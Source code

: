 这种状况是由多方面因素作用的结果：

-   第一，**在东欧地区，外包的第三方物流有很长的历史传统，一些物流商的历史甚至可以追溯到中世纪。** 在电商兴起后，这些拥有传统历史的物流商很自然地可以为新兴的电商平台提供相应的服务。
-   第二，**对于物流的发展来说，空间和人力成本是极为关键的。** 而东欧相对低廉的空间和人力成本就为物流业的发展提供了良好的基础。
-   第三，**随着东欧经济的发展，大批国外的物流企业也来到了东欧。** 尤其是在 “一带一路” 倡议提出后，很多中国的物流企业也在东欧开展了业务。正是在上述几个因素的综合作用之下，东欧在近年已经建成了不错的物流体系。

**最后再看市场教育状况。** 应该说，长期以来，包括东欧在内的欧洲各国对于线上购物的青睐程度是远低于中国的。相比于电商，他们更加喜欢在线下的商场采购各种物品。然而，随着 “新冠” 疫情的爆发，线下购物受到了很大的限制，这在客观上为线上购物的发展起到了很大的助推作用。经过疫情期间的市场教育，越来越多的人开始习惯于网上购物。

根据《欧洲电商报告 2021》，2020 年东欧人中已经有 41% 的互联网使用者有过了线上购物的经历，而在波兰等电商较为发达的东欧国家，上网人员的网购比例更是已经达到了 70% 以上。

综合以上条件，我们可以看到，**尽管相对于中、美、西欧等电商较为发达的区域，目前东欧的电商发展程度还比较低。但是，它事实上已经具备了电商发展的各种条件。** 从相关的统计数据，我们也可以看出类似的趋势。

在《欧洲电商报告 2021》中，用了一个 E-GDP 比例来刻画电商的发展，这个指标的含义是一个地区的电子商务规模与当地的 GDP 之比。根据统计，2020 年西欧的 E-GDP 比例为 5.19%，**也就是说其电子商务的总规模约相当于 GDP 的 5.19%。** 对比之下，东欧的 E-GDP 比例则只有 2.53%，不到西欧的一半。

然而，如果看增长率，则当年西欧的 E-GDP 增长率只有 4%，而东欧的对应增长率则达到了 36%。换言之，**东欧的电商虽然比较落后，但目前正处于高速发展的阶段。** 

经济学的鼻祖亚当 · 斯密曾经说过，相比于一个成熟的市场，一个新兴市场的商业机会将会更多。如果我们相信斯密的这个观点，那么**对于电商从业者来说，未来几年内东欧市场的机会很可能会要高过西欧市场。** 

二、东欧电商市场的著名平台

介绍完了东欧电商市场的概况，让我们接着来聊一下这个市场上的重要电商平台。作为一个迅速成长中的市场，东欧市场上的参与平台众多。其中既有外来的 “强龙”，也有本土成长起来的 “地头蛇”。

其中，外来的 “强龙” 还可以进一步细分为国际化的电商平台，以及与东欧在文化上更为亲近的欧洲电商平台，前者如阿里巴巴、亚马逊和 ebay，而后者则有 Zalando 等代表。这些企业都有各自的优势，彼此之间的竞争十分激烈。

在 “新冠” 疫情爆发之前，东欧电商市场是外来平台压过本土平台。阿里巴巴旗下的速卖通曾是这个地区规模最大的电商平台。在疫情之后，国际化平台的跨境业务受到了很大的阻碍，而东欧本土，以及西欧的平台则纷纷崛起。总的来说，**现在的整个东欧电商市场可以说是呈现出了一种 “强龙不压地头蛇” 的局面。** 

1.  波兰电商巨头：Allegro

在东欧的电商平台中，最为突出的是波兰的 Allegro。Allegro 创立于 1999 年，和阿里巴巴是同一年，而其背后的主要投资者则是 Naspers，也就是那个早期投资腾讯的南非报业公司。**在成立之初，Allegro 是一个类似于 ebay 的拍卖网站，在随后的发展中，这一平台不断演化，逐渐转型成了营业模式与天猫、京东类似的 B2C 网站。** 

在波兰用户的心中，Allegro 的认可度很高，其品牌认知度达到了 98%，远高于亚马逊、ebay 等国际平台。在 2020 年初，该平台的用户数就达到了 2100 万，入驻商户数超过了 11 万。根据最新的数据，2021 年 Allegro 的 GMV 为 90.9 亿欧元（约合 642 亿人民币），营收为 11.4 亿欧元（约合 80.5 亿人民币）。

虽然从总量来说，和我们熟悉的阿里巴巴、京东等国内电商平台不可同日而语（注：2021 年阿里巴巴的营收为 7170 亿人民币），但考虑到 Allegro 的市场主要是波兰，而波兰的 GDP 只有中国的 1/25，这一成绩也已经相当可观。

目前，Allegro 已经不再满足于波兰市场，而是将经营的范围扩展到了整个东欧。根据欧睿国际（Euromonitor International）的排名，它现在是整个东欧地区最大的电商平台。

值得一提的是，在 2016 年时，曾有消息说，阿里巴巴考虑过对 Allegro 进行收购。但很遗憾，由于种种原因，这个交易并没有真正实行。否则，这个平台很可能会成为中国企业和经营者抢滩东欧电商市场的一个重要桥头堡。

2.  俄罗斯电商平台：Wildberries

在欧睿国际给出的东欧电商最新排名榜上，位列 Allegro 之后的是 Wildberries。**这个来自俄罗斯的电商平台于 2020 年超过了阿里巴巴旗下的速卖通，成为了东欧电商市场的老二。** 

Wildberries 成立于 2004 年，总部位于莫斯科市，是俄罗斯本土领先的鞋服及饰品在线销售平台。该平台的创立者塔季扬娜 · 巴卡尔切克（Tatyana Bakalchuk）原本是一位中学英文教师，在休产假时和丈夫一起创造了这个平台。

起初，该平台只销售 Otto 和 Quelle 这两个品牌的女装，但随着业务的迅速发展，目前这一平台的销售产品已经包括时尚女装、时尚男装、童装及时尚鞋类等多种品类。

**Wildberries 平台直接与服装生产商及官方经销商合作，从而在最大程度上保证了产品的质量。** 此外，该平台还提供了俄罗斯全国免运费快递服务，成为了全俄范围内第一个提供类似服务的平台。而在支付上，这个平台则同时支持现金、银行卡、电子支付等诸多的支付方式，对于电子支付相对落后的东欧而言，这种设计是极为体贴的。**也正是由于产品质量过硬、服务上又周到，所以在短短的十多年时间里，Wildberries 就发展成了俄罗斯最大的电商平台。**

* * * * * * *

> _Exercise prompt_
Among the entries above, identify all lines with "亿人民币" and copy them.

> _Task response_
在波兰用户的心中，Allegro 的认可度很高，其品牌认知度达到了 98%，远高于亚马逊、ebay 等国际平台。在 2020 年初，该平台的用户数就达到了 2100 万，入驻商户数超过了 11 万。根据最新的数据，2021 年 Allegro 的 GMV 为 90.9 亿欧元（约合 642 亿人民币），营收为 11.4 亿欧元（约合 80.5 亿人民币）。
虽然从总量来说，和我们熟悉的阿里巴巴、京东等国内电商平台不可同日而语（注：2021 年阿里巴巴的营收为 7170 亿人民币），但考虑到 Allegro 的市场主要是波兰，而波兰的 GDP 只有中国的 1/25，这一成绩也已经相当可观。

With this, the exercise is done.